By the 90s we had settled down into some kind of family life, church, school for the kids, work, travel, and daily interactions with Bolivians who became our friends. Not just school or health system authorities, but people we were with at work and whom we often saw after work and weekends. What we did every day became more common to what they did as well.  So when I think of Bolivia these days, I find myself thinking less about the work we did, and more about the people we know, the interesting and the routine stuff that you can’t really put into a slide show.  

Last week, in a visit at a farm home, our host talked about a church split that happened 22 years ago here in Alberta.  I had heard about how this new church had begun, soon after it happened.  It made sense. A not uncommon disagreement among leadership about what kind of church they wanted to be, and the one side deciding it was better to move out. So, they did. But when I asked about it last week, my friend said something else happened that precipitated the separation. Something quite ordinary at an evening event over which there was some surprize, unexpected disagreement, and that led eventually to  …  an ‘irreconcilable difference’. 
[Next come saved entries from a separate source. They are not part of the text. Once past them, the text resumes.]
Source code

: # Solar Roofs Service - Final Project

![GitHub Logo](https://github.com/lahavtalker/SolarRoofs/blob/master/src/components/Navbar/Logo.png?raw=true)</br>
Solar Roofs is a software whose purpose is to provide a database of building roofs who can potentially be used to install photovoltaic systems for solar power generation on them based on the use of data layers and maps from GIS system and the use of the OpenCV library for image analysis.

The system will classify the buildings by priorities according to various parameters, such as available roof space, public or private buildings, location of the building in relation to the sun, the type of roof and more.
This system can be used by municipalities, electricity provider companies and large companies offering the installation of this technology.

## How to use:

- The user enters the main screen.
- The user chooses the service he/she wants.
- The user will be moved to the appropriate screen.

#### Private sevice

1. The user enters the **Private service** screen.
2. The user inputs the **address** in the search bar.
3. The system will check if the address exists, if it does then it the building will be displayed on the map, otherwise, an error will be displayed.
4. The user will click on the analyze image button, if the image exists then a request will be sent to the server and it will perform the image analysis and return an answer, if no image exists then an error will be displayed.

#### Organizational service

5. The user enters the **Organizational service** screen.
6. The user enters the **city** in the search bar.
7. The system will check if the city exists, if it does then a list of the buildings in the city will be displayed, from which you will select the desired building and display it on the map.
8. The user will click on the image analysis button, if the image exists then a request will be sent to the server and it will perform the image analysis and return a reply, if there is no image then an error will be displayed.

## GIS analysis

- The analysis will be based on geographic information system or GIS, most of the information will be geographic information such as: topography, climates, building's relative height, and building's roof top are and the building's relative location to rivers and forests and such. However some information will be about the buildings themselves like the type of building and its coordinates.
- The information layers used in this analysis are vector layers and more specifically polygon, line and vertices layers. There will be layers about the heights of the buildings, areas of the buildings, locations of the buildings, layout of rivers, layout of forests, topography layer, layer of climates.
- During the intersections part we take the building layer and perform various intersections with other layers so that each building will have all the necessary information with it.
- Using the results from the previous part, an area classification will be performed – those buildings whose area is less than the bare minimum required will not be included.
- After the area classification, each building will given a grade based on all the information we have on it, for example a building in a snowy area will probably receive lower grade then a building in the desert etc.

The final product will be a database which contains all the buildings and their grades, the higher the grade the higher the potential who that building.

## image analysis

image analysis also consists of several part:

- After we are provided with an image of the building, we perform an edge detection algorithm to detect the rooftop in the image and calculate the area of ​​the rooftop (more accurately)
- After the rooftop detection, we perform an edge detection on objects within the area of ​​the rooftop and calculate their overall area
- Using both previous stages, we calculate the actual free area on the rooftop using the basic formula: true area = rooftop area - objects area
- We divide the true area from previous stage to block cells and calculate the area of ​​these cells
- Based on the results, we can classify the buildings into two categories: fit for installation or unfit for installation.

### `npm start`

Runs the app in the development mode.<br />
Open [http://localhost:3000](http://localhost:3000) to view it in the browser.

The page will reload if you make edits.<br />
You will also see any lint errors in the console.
As I listened to his telling of the event itself, I wondered how often we read an account, including the Biblical ones, or a News Report, or we hear a story and we assume that now we know ‘the whole (rest of the) story, as Paul Harvey used to say it.  Always, there’s more, some small detail no one thought worth including that might actually have contributed or even preciptated what happened. 

All this to say that any story, any history, including the Bible, is an interpreted accounting. Writers write what they know or what they are told, in words they think capture the intent. Every story has people at center stage but also off to the sides, saying and doing things, engaging each other, influencing some part of the action, deliberately or not. The writer comes to us with what he or she has noticed, but there is stuff, left unsaid, and often, unknown. Does that make the text nonsense? No. But it helps me to be more curious about it. 

The Bible is that … an invitation to curiosity. Not so much a recording as a teaching (said the pastor) and if we look for the incidentals, or even imagine them, it also becomes a book about us.